Recently I posted a blog describing the multitude of butterflies, hummingbirds and other nectar feeders using the plants blooming in eight containers sitting on the deck of my Monroe County home. When I posted that blog, I wondered if this backyard scene could be any more beautiful or intriguing. This week the arrival of a single bird clearly demonstrated it indeed could.
Last week my wife noticed petals were littering the floor around the pots containing zinnias. At first, we thought this was simply a sign the flowers were beginning to fade. The next day, however, she spotted a male American goldfinch plucking seeds and petals from the zinnias’ blossoms.
The bird returns to ravage the zinnia blossoms several times a day. Each time he departs, he leaves a new crop of colorful petals strewn like confetti about the floor of the deck. By now, he has dismantled so many blossoms; the zinnia plants are not nearly as beautiful as they were a week ago. We know the plants will regain their beauty once a new crop of buds opens up. In the meantime, we are convinced the premature demise of the flowers is a small price to pay for the daily shows put on by this handsome, hungry backyard resident.

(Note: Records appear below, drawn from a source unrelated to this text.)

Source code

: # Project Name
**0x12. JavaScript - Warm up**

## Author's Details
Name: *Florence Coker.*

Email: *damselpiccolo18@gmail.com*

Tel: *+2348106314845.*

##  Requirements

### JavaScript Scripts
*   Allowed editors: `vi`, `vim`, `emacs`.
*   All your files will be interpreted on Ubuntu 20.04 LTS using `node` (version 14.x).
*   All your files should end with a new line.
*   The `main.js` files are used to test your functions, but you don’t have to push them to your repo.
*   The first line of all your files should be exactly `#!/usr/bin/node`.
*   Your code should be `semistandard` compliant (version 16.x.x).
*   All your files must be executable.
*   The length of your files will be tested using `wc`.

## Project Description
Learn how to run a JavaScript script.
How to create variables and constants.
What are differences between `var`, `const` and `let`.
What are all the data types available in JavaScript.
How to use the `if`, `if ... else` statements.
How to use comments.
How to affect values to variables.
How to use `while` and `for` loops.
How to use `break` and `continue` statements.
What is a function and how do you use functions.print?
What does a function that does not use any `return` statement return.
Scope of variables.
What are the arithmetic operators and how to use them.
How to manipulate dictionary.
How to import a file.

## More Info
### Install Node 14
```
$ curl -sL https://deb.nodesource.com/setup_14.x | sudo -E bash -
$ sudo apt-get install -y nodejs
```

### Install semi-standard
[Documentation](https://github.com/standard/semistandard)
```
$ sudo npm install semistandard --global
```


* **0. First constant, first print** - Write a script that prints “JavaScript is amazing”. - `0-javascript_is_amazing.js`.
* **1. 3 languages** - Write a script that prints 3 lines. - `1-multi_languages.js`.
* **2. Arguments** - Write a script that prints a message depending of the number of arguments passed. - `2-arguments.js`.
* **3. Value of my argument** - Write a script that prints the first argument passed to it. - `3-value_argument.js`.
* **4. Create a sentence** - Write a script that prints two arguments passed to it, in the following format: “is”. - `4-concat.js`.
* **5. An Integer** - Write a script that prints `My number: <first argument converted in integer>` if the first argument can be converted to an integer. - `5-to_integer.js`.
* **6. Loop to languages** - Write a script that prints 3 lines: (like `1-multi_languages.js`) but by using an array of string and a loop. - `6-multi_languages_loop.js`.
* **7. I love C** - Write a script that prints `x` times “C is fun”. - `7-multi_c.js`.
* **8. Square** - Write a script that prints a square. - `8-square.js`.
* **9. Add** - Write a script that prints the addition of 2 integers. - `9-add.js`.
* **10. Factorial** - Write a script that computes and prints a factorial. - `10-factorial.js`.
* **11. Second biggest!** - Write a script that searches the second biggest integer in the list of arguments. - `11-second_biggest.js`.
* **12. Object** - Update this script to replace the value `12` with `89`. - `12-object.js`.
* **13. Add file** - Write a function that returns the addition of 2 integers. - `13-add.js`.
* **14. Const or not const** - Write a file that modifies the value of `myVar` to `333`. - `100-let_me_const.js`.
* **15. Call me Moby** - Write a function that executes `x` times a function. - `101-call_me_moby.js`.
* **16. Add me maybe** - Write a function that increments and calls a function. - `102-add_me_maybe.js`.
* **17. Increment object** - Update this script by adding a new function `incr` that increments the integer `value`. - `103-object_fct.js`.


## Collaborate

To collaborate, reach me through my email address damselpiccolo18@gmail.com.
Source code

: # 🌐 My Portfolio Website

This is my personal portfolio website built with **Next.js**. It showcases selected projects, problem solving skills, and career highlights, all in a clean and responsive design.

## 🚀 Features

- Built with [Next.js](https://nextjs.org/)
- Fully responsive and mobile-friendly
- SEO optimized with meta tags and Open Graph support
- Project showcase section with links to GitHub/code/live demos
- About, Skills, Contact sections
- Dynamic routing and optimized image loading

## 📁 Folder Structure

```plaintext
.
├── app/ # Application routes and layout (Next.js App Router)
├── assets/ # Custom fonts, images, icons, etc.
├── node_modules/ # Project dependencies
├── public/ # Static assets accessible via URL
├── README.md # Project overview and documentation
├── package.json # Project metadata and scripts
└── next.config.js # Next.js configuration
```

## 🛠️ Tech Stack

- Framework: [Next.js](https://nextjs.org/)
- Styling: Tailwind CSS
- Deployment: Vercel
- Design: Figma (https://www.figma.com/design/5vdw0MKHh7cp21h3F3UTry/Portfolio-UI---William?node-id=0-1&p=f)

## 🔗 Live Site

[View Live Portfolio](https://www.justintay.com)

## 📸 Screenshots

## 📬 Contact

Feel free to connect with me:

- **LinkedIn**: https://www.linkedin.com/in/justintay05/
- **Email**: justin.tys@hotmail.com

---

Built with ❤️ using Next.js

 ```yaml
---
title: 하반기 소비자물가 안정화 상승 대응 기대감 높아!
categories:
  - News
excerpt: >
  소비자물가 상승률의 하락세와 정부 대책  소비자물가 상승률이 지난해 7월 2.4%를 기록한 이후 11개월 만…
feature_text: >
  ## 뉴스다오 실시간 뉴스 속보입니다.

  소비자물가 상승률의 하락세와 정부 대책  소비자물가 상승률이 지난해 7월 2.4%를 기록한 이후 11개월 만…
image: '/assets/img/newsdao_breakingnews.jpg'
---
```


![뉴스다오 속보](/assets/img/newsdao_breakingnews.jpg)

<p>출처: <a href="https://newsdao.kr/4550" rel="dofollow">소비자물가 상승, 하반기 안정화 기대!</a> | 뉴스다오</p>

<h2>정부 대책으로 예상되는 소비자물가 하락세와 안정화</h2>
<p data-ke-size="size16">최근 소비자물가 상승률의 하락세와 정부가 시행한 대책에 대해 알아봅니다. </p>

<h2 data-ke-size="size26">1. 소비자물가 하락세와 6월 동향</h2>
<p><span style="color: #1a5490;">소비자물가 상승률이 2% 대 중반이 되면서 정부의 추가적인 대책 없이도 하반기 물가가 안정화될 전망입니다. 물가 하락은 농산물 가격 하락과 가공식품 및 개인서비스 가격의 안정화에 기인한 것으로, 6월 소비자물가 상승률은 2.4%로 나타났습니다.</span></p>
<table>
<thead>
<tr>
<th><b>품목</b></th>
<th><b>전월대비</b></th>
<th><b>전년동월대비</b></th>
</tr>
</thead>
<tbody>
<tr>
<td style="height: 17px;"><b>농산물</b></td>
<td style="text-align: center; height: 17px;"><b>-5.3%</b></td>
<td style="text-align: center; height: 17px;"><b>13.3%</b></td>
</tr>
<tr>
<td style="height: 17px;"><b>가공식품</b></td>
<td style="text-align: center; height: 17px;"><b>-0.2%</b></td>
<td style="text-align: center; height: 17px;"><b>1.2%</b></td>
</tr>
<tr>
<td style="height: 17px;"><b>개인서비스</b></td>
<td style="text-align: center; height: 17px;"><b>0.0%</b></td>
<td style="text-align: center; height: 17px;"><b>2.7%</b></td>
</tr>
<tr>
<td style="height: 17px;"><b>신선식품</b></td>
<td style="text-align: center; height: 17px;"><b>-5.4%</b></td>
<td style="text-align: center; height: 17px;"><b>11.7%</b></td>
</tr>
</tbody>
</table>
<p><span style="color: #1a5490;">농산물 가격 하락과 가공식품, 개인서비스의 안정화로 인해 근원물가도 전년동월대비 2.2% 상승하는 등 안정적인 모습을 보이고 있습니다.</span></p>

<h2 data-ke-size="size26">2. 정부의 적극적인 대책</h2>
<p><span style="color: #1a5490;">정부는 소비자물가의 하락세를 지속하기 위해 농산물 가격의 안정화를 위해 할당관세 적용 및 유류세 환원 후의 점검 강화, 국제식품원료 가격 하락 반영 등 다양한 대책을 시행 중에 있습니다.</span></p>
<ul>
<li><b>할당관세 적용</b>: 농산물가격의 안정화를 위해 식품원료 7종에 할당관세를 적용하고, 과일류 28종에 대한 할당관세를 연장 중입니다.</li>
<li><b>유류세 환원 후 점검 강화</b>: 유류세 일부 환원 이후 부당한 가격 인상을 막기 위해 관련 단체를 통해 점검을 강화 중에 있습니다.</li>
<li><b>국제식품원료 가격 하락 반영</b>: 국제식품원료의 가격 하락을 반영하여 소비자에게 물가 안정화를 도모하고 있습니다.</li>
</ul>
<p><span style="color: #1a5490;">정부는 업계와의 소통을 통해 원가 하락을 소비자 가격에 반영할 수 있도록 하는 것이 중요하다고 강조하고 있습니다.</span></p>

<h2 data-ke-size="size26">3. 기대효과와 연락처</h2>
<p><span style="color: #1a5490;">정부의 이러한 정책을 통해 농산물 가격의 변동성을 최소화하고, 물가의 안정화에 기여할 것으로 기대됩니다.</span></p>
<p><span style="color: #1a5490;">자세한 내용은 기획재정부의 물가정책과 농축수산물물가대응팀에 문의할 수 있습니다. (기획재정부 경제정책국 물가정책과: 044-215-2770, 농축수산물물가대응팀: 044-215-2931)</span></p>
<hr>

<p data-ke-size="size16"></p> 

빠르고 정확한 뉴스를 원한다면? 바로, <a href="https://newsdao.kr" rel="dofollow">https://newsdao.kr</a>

Since we first noticed an American goldfinch feeding on the zinnias growing on our deck, I have also seen them dining on zinnia seeds in the long narrow butterfly garden near my office. Goldfinches are also eating dried black-eyed-susan seeds in a small garden located along our driveway.
It is interesting to note that all the while goldfinches have been dining at flower seed heads, few of the birds have visited two feeders stocked with sunflower seeds.
In recent weeks, others have told me they have noticed goldfinches eating zinnia and coneflower seeds in their yards. I would not be surprised if this is happening in your backyard too.